▶ _Exercise goal_
Reproduce the listing in full, exactly as written, but without images.

▶ _Records provided_
----------

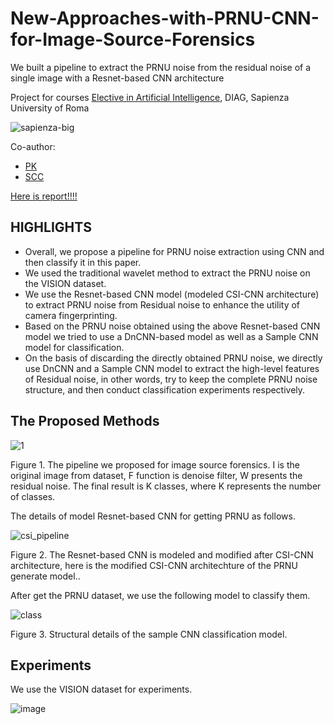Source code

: # New-Approaches-with-PRNU-CNN-for-Image-Source-Forensics
We built a pipeline to extract the PRNU noise from the residual noise of a single image with a Resnet-based CNN architecture

Project for courses [Elective in Artificial Intelligence](https://cnapoli.diag.uniroma1.it/teaching/courses/eai-msc), DIAG, Sapienza University of Roma

![sapienza-big](https://user-images.githubusercontent.com/24941293/152373391-ac062aac-750a-45cd-bf40-9851cf2911f1.png)

Co-author:
- [PK](https://github.com/TuDou-PK)
- [SCC](https://github.com/skant626)

[Here is report!!!!](https://drive.google.com/file/d/1uim4LemQ6g-ERWebdWBkJu9HuTTL09Pw/view?usp=share_link)

## HIGHLIGHTS

- Overall, we propose a pipeline for PRNU noise extraction using CNN and then classify it in this paper.
- We used the traditional wavelet method to extract the PRNU noise on the VISION dataset.
- We use the Resnet-based CNN model (modeled CSI-CNN architecture) to extract PRNU noise from Residual noise to enhance the utility of camera fingerprinting.
- Based on the PRNU noise obtained using the above Resnet-based CNN model we tried to use a DnCNN-based model as well as a Sample CNN model for classification.
- On the basis of discarding the directly obtained PRNU noise, we directly use DnCNN and a Sample CNN model to extract the high-level features of Residual noise, in other words, try to keep the complete PRNU noise structure, and then conduct classification experiments respectively.

## The Proposed Methods

![1](https://user-images.githubusercontent.com/24941293/222907513-b808b7d5-2ffe-4c71-ad68-5c9ba5fde1e3.png)

Figure 1. The pipeline we proposed for image source forensics. I is the original image from dataset, F function is denoise filter, W presents the residual noise. The final result is K classes, where K represents the number of classes.

The details of  model Resnet-based CNN for getting PRNU as follows.

![csi_pipeline](https://user-images.githubusercontent.com/24941293/222908637-b69d2024-2406-4095-bef7-de0dd3e90a60.png)

 Figure 2. The Resnet-based CNN is modeled and modified after CSI-CNN architecture, here is the modified CSI-CNN architechture of the PRNU generate model..


After get the PRNU dataset, we use the following model to classify them.

![class](https://user-images.githubusercontent.com/24941293/222908862-8818ab85-2248-47d3-8d20-69ce436216c6.png)

Figure 3. Structural details of the sample CNN classification model.


## Experiments

We use the VISION dataset for experiments. 

![image](https://user-images.githubusercontent.com/24941293/222917398-5980561d-81f6-4fcb-9983-a97d3064342c.png)


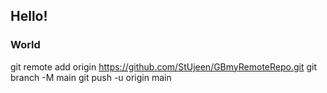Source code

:## Hello!
### World
git remote add origin https://github.com/StUjeen/GBmyRemoteRepo.git
git branch -M main
git push -u origin main


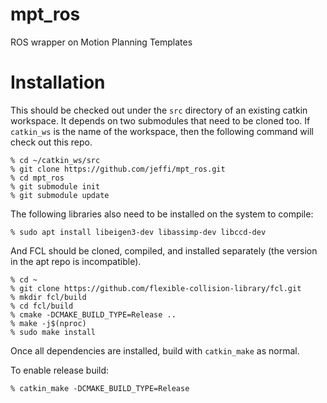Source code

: # mpt_ros

ROS wrapper on Motion Planning Templates

# Installation

This should be checked out under the `src` directory of an existing catkin workspace.  It depends on two submodules that need to be cloned too.  If `catkin_ws` is the name of the workspace, then the following command will check out this repo.

    % cd ~/catkin_ws/src
    % git clone https://github.com/jeffi/mpt_ros.git
    % cd mpt_ros
    % git submodule init
    % git submodule update
    
The following libraries also need to be installed on the system to compile:

    % sudo apt install libeigen3-dev libassimp-dev libccd-dev
    
And FCL should be cloned, compiled, and installed separately (the version in the apt repo is incompatible).

    % cd ~
    % git clone https://github.com/flexible-collision-library/fcl.git
    % mkdir fcl/build
    % cd fcl/build
    % cmake -DCMAKE_BUILD_TYPE=Release ..
    % make -j$(nproc)
    % sudo make install
    
Once all dependencies are installed, build with `catkin_make` as normal.

To enable release build:

    % catkin_make -DCMAKE_BUILD_TYPE=Release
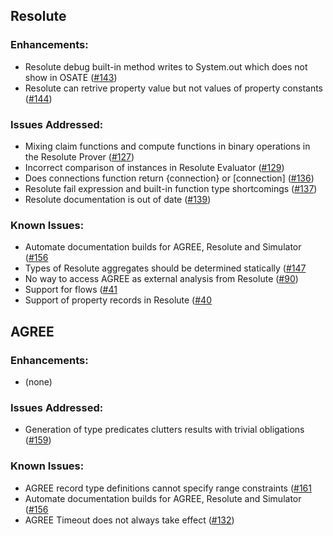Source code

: Resolute
--------

### Enhancements:

-   Resolute debug built-in method writes to System.out which does not
    show in OSATE
    ([\#143](https://github.com/smaccm/smaccm/issues/143))
-   Resolute can retrive property value but not values of property constants
    ([\#144](https://github.com/smaccm/smaccm/issues/144))

### Issues Addressed:

-   Mixing claim functions and compute functions in binary operations
    in the Resolute Prover
    ([\#127](https://github.com/smaccm/smaccm/issues/127))
-   Incorrect comparison of instances in Resolute Evaluator
    ([\#129](https://github.com/smaccm/smaccm/issues/129))
-   Does connections function return {connection} or [connection]
    ([\#136](https://github.com/smaccm/smaccm/issues/136))
-   Resolute fail expression and built-in function type shortcomings
    ([\#137](https://github.com/smaccm/smaccm/issues/137))
-   Resolute documentation is out of date
    ([\#139](https://github.com/smaccm/smaccm/issues/139))
    
### Known Issues:

-   Automate documentation builds for AGREE, Resolute and Simulator
    ([\#156](https://github.com/smaccm/smaccm/issues/156)
-   Types of Resolute aggregates should be determined statically
    ([\#147](https://github.com/smaccm/smaccm/issues/147)
-   No way to access AGREE as external analysis from Resolute
    ([\#90](https://github.com/smaccm/smaccm/issues/90))
-   Support for flows
    ([\#41](https://github.com/smaccm/smaccm/issues/41)
-   Support of property records in Resolute
    ([\#40](https://github.com/smaccm/smaccm/issues/40)

AGREE
-----

### Enhancements:

-   (none)

### Issues Addressed:

-   Generation of type predicates clutters results with trivial obligations
    ([\#159](https://github.com/smaccm/smaccm/issues/159))

### Known Issues:

-   AGREE record type definitions cannot specify range constraints
    ([\#161](https://github.com/smaccm/smaccm/issues/161)
-   Automate documentation builds for AGREE, Resolute and Simulator
    ([\#156](https://github.com/smaccm/smaccm/issues/156)
-   AGREE Timeout does not always take effect
    ([\#132](https://github.com/smaccm/smaccm/issues/132))

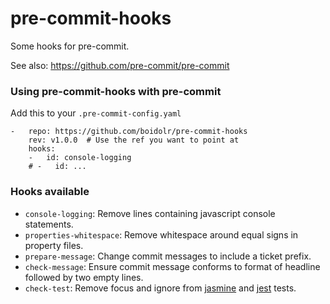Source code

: pre-commit-hooks
================

Some hooks for pre-commit.

See also: https://github.com/pre-commit/pre-commit


### Using pre-commit-hooks with pre-commit

Add this to your `.pre-commit-config.yaml`

    -   repo: https://github.com/boidolr/pre-commit-hooks
        rev: v1.0.0  # Use the ref you want to point at
        hooks:
        -   id: console-logging
        # -   id: ...


### Hooks available

- `console-logging`: Remove lines containing javascript console statements.
- `properties-whitespace`: Remove whitespace around equal signs in property files.
- `prepare-message`: Change commit messages to include a ticket prefix.
- `check-message`: Ensure commit message conforms to format of headline followed by two empty lines.
- `check-test`: Remove focus and ignore from [jasmine](https://jasmine.github.io/) and [jest](https://jestjs.io/) tests.

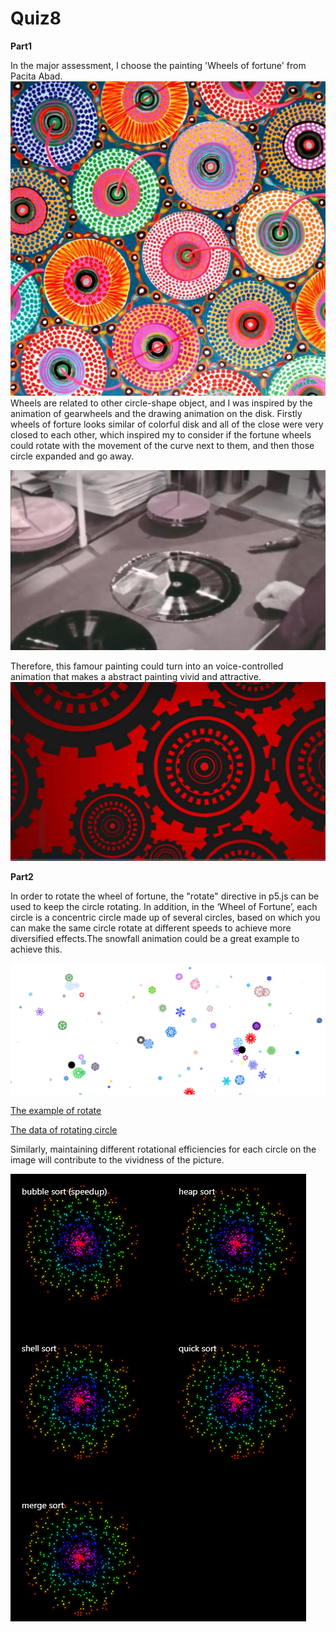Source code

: # Quiz8

__Part1__ 

In the major assessment, I choose the painting 'Wheels of fortune' from Pacita Abad.
![An image of wheels of forture](asset/Pacita%20Abad%20Wheels%20of%20fortune.jpg)
Wheels are related to other circle-shape object, and I was inspired by the animation of gearwheels and the drawing animation on the disk. Firstly wheels of forture looks similar of colorful disk and all of the close were very closed to each other, which inspired my to consider if the fortune wheels could rotate with the movement of the curve next to them, and then those circle expanded and go away. 

![An image of full disk](asset/disk.jpg)

Therefore, this famour painting could turn into an voice-controlled animation that makes a abstract painting vivid and attractive.
![An image of red and black wheels](asset/wheels.jpg)

__Part2__ 

In order to rotate the wheel of fortune,  the "rotate" directive in p5.js can be used to keep the circle rotating. In addition, in the ‘Wheel of Fortune’, each circle is a concentric circle made up of several circles, based on which you can make the same circle rotate at different speeds to achieve more diversified effects.The snowfall animation could be a great example to achieve this.

![An image of rotating circle](asset/circlefall.png)

[The example of rotate](https://p5js.org/examples/transform-rotate.html)

[The data of rotating circle](https://editor.p5js.org/jcponce/sketches/tA94Ptb-f)

Similarly, maintaining different rotational efficiencies for each circle on the image will contribute to the vividness of the picture.

![Inspiration pic](asset/flutter_sort_visualizer.gif)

----------

▶ _Exercise answer_
Source code

: # New-Approaches-with-PRNU-CNN-for-Image-Source-Forensics
We built a pipeline to extract the PRNU noise from the residual noise of a single image with a Resnet-based CNN architecture

Project for courses [Elective in Artificial Intelligence](https://cnapoli.diag.uniroma1.it/teaching/courses/eai-msc), DIAG, Sapienza University of Roma

![sapienza-big](https://user-images.githubusercontent.com/24941293/152373391-ac062aac-750a-45cd-bf40-9851cf2911f1.png)

Co-author:
- [PK](https://github.com/TuDou-PK)
- [SCC](https://github.com/skant626)

[Here is report!!!!](https://drive.google.com/file/d/1uim4LemQ6g-ERWebdWBkJu9HuTTL09Pw/view?usp=share_link)

## HIGHLIGHTS

- Overall, we propose a pipeline for PRNU noise extraction using CNN and then classify it in this paper.
- We used the traditional wavelet method to extract the PRNU noise on the VISION dataset.
- We use the Resnet-based CNN model (modeled CSI-CNN architecture) to extract PRNU noise from Residual noise to enhance the utility of camera fingerprinting.
- Based on the PRNU noise obtained using the above Resnet-based CNN model we tried to use a DnCNN-based model as well as a Sample CNN model for classification.
- On the basis of discarding the directly obtained PRNU noise, we directly use DnCNN and a Sample CNN model to extract the high-level features of Residual noise, in other words, try to keep the complete PRNU noise structure, and then conduct classification experiments respectively.

## The Proposed Methods

![1](https://user-images.githubusercontent.com/24941293/222907513-b808b7d5-2ffe-4c71-ad68-5c9ba5fde1e3.png)

Figure 1. The pipeline we proposed for image source forensics. I is the original image from dataset, F function is denoise filter, W presents the residual noise. The final result is K classes, where K represents the number of classes.

The details of  model Resnet-based CNN for getting PRNU as follows.

![csi_pipeline](https://user-images.githubusercontent.com/24941293/222908637-b69d2024-2406-4095-bef7-de0dd3e90a60.png)

 Figure 2. The Resnet-based CNN is modeled and modified after CSI-CNN architecture, here is the modified CSI-CNN architechture of the PRNU generate model..


After get the PRNU dataset, we use the following model to classify them.

![class](https://user-images.githubusercontent.com/24941293/222908862-8818ab85-2248-47d3-8d20-69ce436216c6.png)

Figure 3. Structural details of the sample CNN classification model.


## Experiments

We use the VISION dataset for experiments. 

![image](https://user-images.githubusercontent.com/24941293/222917398-5980561d-81f6-4fcb-9983-a97d3064342c.png)


Source code

:## Hello!
### World
git remote add origin https://github.com/StUjeen/GBmyRemoteRepo.git
git branch -M main
git push -u origin main


Source code

: # mpt_ros

ROS wrapper on Motion Planning Templates

# Installation

This should be checked out under the `src` directory of an existing catkin workspace.  It depends on two submodules that need to be cloned too.  If `catkin_ws` is the name of the workspace, then the following command will check out this repo.

    % cd ~/catkin_ws/src
    % git clone https://github.com/jeffi/mpt_ros.git
    % cd mpt_ros
    % git submodule init
    % git submodule update
    
The following libraries also need to be installed on the system to compile:

    % sudo apt install libeigen3-dev libassimp-dev libccd-dev
    
And FCL should be cloned, compiled, and installed separately (the version in the apt repo is incompatible).

    % cd ~
    % git clone https://github.com/flexible-collision-library/fcl.git
    % mkdir fcl/build
    % cd fcl/build
    % cmake -DCMAKE_BUILD_TYPE=Release ..
    % make -j$(nproc)
    % sudo make install
    
Once all dependencies are installed, build with `catkin_make` as normal.

To enable release build:

    % catkin_make -DCMAKE_BUILD_TYPE=Release
Source code

: Resolute
--------

### Enhancements:

-   Resolute debug built-in method writes to System.out which does not
    show in OSATE
    ([\#143](https://github.com/smaccm/smaccm/issues/143))
-   Resolute can retrive property value but not values of property constants
    ([\#144](https://github.com/smaccm/smaccm/issues/144))

### Issues Addressed:

-   Mixing claim functions and compute functions in binary operations
    in the Resolute Prover
    ([\#127](https://github.com/smaccm/smaccm/issues/127))
-   Incorrect comparison of instances in Resolute Evaluator
    ([\#129](https://github.com/smaccm/smaccm/issues/129))
-   Does connections function return {connection} or [connection]
    ([\#136](https://github.com/smaccm/smaccm/issues/136))
-   Resolute fail expression and built-in function type shortcomings
    ([\#137](https://github.com/smaccm/smaccm/issues/137))
-   Resolute documentation is out of date
    ([\#139](https://github.com/smaccm/smaccm/issues/139))
    
### Known Issues:

-   Automate documentation builds for AGREE, Resolute and Simulator
    ([\#156](https://github.com/smaccm/smaccm/issues/156)
-   Types of Resolute aggregates should be determined statically
    ([\#147](https://github.com/smaccm/smaccm/issues/147)
-   No way to access AGREE as external analysis from Resolute
    ([\#90](https://github.com/smaccm/smaccm/issues/90))
-   Support for flows
    ([\#41](https://github.com/smaccm/smaccm/issues/41)
-   Support of property records in Resolute
    ([\#40](https://github.com/smaccm/smaccm/issues/40)

AGREE
-----

### Enhancements:

-   (none)

### Issues Addressed:

-   Generation of type predicates clutters results with trivial obligations
    ([\#159](https://github.com/smaccm/smaccm/issues/159))

### Known Issues:

-   AGREE record type definitions cannot specify range constraints
    ([\#161](https://github.com/smaccm/smaccm/issues/161)
-   Automate documentation builds for AGREE, Resolute and Simulator
    ([\#156](https://github.com/smaccm/smaccm/issues/156)
-   AGREE Timeout does not always take effect
    ([\#132](https://github.com/smaccm/smaccm/issues/132))

Source code

: pre-commit-hooks
================

Some hooks for pre-commit.

See also: https://github.com/pre-commit/pre-commit


### Using pre-commit-hooks with pre-commit

Add this to your `.pre-commit-config.yaml`

    -   repo: https://github.com/boidolr/pre-commit-hooks
        rev: v1.0.0  # Use the ref you want to point at
        hooks:
        -   id: console-logging
        # -   id: ...


### Hooks available

- `console-logging`: Remove lines containing javascript console statements.
- `properties-whitespace`: Remove whitespace around equal signs in property files.
- `prepare-message`: Change commit messages to include a ticket prefix.
- `check-message`: Ensure commit message conforms to format of headline followed by two empty lines.
- `check-test`: Remove focus and ignore from [jasmine](https://jasmine.github.io/) and [jest](https://jestjs.io/) tests.

Source code

: # Quiz8

__Part1__ 

In the major assessment, I choose the painting 'Wheels of fortune' from Pacita Abad.
![An image of wheels of forture](asset/Pacita%20Abad%20Wheels%20of%20fortune.jpg)
Wheels are related to other circle-shape object, and I was inspired by the animation of gearwheels and the drawing animation on the disk. Firstly wheels of forture looks similar of colorful disk and all of the close were very closed to each other, which inspired my to consider if the fortune wheels could rotate with the movement of the curve next to them, and then those circle expanded and go away. 

![An image of full disk](asset/disk.jpg)

Therefore, this famour painting could turn into an voice-controlled animation that makes a abstract painting vivid and attractive.
![An image of red and black wheels](asset/wheels.jpg)

__Part2__ 

In order to rotate the wheel of fortune,  the "rotate" directive in p5.js can be used to keep the circle rotating. In addition, in the ‘Wheel of Fortune’, each circle is a concentric circle made up of several circles, based on which you can make the same circle rotate at different speeds to achieve more diversified effects.The snowfall animation could be a great example to achieve this.

![An image of rotating circle](asset/circlefall.png)

[The example of rotate](https://p5js.org/examples/transform-rotate.html)

[The data of rotating circle](https://editor.p5js.org/jcponce/sketches/tA94Ptb-f)

Similarly, maintaining different rotational efficiencies for each circle on the image will contribute to the vividness of the picture.

![Inspiration pic](asset/flutter_sort_visualizer.gif)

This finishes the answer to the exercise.